University essay from Lunds universitet/Sociologi

Abstract: The purpose of this study is to analyze and theorize punk and to investigate how punk is being performed. But also to counter previous descriptions of punk as a subculture, counter-culture or field and present the outline to a theory of scene. The question at issue in this study is: how can punk be described theoretically? This study is divided into acts. The first act introduces the reader to the subject, the purpose of the study and the key concepts used. The second act deals with the methodological considerations. In act three the Birmingham School's subcultural theory and Pierre Bourdieu's notion of field and capital are outlined.
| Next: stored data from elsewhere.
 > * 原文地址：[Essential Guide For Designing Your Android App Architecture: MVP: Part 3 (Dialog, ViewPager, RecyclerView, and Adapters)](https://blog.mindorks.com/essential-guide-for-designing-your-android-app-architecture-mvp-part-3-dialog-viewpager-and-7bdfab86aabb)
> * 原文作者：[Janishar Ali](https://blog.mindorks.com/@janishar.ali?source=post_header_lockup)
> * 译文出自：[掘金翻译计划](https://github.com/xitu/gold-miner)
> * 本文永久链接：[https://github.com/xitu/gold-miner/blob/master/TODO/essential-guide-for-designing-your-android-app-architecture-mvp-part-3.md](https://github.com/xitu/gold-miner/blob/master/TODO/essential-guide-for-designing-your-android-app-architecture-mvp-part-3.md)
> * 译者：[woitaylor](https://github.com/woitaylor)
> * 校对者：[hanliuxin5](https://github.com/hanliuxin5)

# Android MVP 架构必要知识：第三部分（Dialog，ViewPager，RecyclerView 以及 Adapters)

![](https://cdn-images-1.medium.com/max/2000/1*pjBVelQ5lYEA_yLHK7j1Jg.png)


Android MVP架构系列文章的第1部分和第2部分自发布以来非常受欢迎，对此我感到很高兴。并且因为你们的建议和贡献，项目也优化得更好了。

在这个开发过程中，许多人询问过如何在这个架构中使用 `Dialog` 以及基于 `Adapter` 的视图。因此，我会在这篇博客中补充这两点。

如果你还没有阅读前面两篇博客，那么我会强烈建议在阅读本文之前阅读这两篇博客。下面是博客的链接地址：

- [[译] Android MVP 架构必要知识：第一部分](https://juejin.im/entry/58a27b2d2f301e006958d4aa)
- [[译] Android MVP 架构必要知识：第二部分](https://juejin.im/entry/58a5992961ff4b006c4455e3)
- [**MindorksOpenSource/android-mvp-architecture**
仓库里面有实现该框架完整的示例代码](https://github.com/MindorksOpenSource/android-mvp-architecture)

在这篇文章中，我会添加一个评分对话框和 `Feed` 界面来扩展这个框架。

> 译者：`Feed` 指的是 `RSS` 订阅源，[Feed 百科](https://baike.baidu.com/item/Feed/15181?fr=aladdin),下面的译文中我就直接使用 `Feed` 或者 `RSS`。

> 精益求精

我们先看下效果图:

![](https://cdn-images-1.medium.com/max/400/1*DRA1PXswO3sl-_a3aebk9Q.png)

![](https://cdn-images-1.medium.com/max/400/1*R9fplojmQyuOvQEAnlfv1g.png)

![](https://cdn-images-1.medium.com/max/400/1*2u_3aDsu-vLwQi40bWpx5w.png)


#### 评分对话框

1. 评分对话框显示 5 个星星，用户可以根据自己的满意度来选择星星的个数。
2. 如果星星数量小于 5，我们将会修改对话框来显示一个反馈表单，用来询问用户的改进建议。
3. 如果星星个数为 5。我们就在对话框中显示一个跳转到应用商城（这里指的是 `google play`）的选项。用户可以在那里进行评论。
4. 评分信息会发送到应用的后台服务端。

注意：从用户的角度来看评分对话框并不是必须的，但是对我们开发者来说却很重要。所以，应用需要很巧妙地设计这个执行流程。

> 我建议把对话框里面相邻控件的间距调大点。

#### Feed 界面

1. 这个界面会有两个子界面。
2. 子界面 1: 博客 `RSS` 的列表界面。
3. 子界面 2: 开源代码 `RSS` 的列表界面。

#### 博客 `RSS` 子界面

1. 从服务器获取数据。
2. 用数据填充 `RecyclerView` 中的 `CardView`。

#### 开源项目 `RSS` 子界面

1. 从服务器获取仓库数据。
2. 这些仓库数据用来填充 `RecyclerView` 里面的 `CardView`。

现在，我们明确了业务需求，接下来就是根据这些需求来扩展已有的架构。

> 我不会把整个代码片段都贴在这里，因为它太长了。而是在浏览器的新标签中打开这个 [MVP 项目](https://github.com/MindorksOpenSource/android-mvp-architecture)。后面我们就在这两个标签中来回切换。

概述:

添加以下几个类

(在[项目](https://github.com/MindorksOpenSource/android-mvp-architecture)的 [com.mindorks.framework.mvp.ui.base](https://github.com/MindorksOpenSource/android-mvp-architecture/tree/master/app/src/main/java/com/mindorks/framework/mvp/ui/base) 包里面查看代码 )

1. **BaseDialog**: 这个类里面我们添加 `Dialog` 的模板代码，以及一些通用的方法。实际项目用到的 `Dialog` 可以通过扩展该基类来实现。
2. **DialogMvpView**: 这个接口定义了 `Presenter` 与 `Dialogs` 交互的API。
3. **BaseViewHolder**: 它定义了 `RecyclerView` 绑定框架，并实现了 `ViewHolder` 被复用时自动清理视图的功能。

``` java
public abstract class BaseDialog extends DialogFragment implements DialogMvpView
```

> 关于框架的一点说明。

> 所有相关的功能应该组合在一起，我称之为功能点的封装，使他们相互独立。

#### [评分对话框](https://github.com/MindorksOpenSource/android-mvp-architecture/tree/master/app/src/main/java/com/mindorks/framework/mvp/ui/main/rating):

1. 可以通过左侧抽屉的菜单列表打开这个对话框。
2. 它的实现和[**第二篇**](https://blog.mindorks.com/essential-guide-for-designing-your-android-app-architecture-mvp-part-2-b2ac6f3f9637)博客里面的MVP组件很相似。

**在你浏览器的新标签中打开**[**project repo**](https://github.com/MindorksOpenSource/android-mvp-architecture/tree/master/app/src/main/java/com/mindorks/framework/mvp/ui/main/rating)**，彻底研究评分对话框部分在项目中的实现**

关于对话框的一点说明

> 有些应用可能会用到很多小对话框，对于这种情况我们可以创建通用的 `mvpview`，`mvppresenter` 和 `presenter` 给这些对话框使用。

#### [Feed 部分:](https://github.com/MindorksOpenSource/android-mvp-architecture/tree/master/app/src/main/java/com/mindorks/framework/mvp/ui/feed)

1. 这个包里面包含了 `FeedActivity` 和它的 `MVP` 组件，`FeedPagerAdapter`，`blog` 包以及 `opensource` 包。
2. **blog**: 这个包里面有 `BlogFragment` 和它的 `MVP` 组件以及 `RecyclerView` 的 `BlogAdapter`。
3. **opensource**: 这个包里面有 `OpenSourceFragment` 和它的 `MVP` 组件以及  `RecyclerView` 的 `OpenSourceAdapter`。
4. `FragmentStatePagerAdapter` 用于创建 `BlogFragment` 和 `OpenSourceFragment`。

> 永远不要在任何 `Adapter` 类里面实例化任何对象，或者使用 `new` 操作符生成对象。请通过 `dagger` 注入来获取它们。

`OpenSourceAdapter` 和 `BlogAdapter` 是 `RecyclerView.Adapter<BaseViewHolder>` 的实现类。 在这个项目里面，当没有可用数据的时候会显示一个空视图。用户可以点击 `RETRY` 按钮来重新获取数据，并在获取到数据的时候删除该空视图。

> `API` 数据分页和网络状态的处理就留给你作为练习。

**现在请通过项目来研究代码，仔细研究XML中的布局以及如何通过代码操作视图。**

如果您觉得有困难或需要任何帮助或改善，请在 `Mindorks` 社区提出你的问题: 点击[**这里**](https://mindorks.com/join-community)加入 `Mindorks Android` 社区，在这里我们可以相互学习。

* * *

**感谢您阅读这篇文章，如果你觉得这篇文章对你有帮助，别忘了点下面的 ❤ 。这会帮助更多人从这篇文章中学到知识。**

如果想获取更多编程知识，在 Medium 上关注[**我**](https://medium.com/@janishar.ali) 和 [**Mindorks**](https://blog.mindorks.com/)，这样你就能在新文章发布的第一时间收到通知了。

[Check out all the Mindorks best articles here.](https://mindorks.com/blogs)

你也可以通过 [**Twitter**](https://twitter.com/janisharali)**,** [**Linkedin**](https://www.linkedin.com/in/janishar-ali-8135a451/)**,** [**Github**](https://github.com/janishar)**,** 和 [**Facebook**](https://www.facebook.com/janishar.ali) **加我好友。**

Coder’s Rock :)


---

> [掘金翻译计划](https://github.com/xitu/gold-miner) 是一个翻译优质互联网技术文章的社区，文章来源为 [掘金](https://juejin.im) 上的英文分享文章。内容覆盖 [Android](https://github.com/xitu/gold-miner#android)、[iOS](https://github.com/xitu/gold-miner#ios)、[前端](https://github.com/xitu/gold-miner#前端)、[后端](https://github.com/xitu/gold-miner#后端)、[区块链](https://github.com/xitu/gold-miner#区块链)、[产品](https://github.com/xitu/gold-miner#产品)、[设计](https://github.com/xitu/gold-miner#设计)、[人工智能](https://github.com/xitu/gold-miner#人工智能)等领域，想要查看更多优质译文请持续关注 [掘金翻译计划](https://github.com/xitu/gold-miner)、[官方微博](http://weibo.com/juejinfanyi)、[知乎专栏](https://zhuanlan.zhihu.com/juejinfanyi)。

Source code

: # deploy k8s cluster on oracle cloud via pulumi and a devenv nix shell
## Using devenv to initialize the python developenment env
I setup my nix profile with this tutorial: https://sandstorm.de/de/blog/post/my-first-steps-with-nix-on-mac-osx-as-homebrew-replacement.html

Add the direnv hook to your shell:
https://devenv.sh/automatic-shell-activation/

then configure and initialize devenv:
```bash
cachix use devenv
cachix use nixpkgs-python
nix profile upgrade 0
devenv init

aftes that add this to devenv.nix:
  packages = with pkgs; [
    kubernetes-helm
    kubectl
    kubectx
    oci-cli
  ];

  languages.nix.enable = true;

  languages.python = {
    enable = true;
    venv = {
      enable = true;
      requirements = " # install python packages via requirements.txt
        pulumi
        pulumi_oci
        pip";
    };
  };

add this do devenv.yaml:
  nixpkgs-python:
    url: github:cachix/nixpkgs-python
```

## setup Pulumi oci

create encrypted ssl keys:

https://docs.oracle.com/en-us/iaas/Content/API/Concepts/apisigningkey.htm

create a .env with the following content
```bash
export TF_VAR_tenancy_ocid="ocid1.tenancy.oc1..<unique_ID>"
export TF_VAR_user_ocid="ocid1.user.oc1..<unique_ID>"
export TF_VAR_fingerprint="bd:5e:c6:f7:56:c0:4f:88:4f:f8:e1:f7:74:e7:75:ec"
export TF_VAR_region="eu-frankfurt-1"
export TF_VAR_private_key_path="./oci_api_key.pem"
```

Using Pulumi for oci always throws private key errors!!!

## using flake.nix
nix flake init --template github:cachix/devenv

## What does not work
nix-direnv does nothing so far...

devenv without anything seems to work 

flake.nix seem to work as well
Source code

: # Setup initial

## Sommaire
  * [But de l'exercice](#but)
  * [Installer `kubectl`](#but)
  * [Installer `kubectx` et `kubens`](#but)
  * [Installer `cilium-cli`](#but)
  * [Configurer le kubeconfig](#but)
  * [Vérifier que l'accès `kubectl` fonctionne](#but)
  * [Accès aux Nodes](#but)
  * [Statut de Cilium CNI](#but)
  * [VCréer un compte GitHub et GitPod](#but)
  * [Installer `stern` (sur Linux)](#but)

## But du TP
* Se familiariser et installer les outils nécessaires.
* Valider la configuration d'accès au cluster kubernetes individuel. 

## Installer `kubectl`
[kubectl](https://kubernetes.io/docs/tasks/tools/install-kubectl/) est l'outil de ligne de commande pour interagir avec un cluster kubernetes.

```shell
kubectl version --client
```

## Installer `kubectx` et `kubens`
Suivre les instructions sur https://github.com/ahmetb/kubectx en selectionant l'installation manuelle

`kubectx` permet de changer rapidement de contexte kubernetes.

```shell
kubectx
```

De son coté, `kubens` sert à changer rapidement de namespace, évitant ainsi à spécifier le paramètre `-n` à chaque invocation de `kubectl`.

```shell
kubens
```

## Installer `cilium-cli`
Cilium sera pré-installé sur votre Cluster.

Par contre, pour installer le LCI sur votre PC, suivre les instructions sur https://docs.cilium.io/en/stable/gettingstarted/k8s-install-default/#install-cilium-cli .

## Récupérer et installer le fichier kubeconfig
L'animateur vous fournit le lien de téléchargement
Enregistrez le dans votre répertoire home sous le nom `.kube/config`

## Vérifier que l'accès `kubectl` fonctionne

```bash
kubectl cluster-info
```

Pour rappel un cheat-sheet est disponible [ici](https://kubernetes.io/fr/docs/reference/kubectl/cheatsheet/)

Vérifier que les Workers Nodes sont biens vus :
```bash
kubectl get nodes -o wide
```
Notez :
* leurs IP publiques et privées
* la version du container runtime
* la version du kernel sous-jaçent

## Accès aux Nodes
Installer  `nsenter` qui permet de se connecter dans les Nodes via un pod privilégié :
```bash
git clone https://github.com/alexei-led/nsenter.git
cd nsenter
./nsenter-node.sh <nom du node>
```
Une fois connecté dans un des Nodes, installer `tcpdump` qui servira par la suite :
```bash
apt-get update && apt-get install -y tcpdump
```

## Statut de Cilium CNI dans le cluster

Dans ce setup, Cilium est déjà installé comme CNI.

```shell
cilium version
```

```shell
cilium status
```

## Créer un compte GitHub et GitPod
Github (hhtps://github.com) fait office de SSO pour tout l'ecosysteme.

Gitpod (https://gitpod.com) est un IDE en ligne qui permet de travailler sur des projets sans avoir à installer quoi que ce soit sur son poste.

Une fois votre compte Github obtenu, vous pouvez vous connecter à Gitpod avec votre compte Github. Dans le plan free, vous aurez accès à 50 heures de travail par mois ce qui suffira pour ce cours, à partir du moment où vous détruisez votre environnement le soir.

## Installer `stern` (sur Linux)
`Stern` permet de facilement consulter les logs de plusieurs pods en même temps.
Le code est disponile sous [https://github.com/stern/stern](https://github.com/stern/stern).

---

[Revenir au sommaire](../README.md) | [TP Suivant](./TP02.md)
Act four is the first theoretical act which introduces the reader to the concept of scene. Thereafter the properties - the markers of distinction - of the scene are presented in act five. Act six deals with the stratification of the scene. The final theoretical act is devoted to the role of production in this stratification. Act eight involves the concluding remarks. Throughout this study punk is described, based on Erwin Goffman, as a performance, punk, it is argued, is a scene based on a few general themes which are subjectively interpreted into rules and manifested through the use of properties. The conclusions presented in this paper are that field and subculture are not enough to describe punk, as these concepts are not flexible enough and do not take into enough consideration the individual. The concept of scene involves seeing the individual as an actor who creates the structuring not the opposite. There is no true punk instead commitment and the subsequent stratification is based on how the actors perform within the scene. Punk relies on the actors' desire for distinct positions therefore the manifestations of punk are subject to change as the actors reinterpret the themes in order to maintain or better their positions. Punk is a subjective performance disguised as something general as the actors adhere to the general themes and negotiate, create and reproduce meaning. There is thus a link between the actors' performances and the structuring of the scene as the scene provides the actors' distinctions with a meaning. Scenes are always in motion as the themes and the structuring of the scene are reproduced as the actors interact and react toward each other. Punk, it is concluded, is not a question of what you do; it is merely a question of how you do it.